Oklahoma State Cowboys

OSU football: Cornelius’ record-setting performance shadowed by special teams blunders

OSU football: Cornelius’ record-setting performance shadowed by special teams blunders

Oklahoma State quarterback Taylor Cornelius (14) passes against Oklahoma in the first half of an NCAA college football game in Norman, Okla., Saturday, Nov. 10, 2018. (AP Photo/Alonzo Adams)

NORMAN – Taylor Cornelius stood alone.

Chuba Hubbard had flanked right out of the backfield. Behind him was green grass with splotches of white and red scattered throughout. 11 Oklahoma defenders pranced in front.

In the 6-second span between the next snap and the end of the play, Bedlam occurred, even if only for a short while for the Oklahoma State football team.

After scoring a touchdown with 1:03 left, OSU couldn’t convert a two-point conversion and fell 48-47 against the No. 6 Sooners on Saturday at Oklahoma Memorial Stadium. The touchdown should have tied the game, but Cornelius’ masterful drive capped a historic Bedlam performance that just wasn’t enough.

“(A victory) would have been huge,” Cornelius said. “Beating those guys on their home field, that’s what it’s all about.”

Cornelius broke Mason Rudolph’s Cowboy Bedlam record for passing yardage. The 501 yards were capped on the fourth-down score, which brought OSU within one.

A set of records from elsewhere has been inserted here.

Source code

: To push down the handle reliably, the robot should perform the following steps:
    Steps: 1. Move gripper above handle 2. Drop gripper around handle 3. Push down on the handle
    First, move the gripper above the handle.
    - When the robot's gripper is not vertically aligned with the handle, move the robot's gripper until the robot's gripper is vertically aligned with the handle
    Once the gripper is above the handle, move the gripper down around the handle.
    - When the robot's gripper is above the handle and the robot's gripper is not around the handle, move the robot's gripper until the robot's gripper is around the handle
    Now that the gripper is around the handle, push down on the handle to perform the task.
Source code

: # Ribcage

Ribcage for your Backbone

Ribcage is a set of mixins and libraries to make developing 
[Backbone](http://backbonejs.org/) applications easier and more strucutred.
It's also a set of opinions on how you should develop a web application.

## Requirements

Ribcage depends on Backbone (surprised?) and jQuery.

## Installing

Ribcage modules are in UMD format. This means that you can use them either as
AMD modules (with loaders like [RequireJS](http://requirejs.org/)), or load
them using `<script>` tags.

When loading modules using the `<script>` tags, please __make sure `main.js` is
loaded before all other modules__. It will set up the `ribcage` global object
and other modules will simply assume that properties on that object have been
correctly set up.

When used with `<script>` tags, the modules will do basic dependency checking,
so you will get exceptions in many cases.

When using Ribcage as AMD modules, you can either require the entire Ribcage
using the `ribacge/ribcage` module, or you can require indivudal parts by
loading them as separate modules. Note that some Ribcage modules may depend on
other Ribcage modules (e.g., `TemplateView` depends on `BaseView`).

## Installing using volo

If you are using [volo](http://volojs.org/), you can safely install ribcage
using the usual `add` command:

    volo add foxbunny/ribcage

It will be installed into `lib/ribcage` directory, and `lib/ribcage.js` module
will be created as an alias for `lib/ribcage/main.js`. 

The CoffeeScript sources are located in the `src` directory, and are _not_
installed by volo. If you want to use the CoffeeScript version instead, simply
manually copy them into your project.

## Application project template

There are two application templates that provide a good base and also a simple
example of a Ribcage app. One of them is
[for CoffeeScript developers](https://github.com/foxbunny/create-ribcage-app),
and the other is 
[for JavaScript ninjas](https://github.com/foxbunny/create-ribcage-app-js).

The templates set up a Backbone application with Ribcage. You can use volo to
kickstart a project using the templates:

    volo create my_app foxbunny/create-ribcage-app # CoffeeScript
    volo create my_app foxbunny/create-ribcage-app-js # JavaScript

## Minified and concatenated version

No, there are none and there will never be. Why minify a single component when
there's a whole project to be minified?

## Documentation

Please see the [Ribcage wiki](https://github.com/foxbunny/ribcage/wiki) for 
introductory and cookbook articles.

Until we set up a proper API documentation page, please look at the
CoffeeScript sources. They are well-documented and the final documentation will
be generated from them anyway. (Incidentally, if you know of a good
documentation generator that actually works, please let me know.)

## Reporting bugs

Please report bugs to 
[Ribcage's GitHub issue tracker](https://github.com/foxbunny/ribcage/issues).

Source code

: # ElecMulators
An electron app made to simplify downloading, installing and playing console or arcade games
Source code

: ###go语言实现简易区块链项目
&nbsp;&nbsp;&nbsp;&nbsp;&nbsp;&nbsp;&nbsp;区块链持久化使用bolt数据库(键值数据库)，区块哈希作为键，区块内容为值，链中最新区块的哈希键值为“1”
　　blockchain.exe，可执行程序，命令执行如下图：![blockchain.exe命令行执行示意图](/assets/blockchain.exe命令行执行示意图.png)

Cornelius said the Sooners (9-1 overall, 6-1 Big 12) were playing a cloud coverage, which set up perfectly for the play the Cowboys wanted to run. Sophomore receiver Tylan Wallace lined up on the left side of the formation with Tyron Johnson and Landon Wolf surrounding him. Hubbard lined up outside of Dillon Stoner on the right side of the formation.

At the snap, Johnson ran a go route up the sideline, which pulled freshman safety Brendan Radley-Hiles over. Tre Norwood, a corner who was playing deep coverage, cloaked the middle of the field, but when Wolf ran a crossing route, Norwood turned to cover him.

That left Wallace, OSU’s budding star this season, open on a corner post. Cornelius slung a speedy pass across the middle. Wallace rose, snagged the ball and clutched it against his chest as Norwood came back and clobbered him.

Cornelius had driven OSU down the field, but there was no celebration. He looked at the sideline, where OSU coach Mike Gundy was holding up two fingers. Cornelius immediately turned to his jubilant teammates and did the same.

“We go into every game with a two-point play,” Gundy said. “As the game was going back and forth, being on the road and struggling stopping them, it was probably the best thing.”

OSU trailed 48-47 before the two-point attempt, but the game should have been tied with the Cowboys (5-5, 2-5) kicking an extra point for the lead. But after Hubbard’s third rushing score of the day earlier in the fourth quarter, kicker Matt Ammendola missed the extra point, tying the game at 41 instead of the Cowboys taking an advantage, albeit a slight one.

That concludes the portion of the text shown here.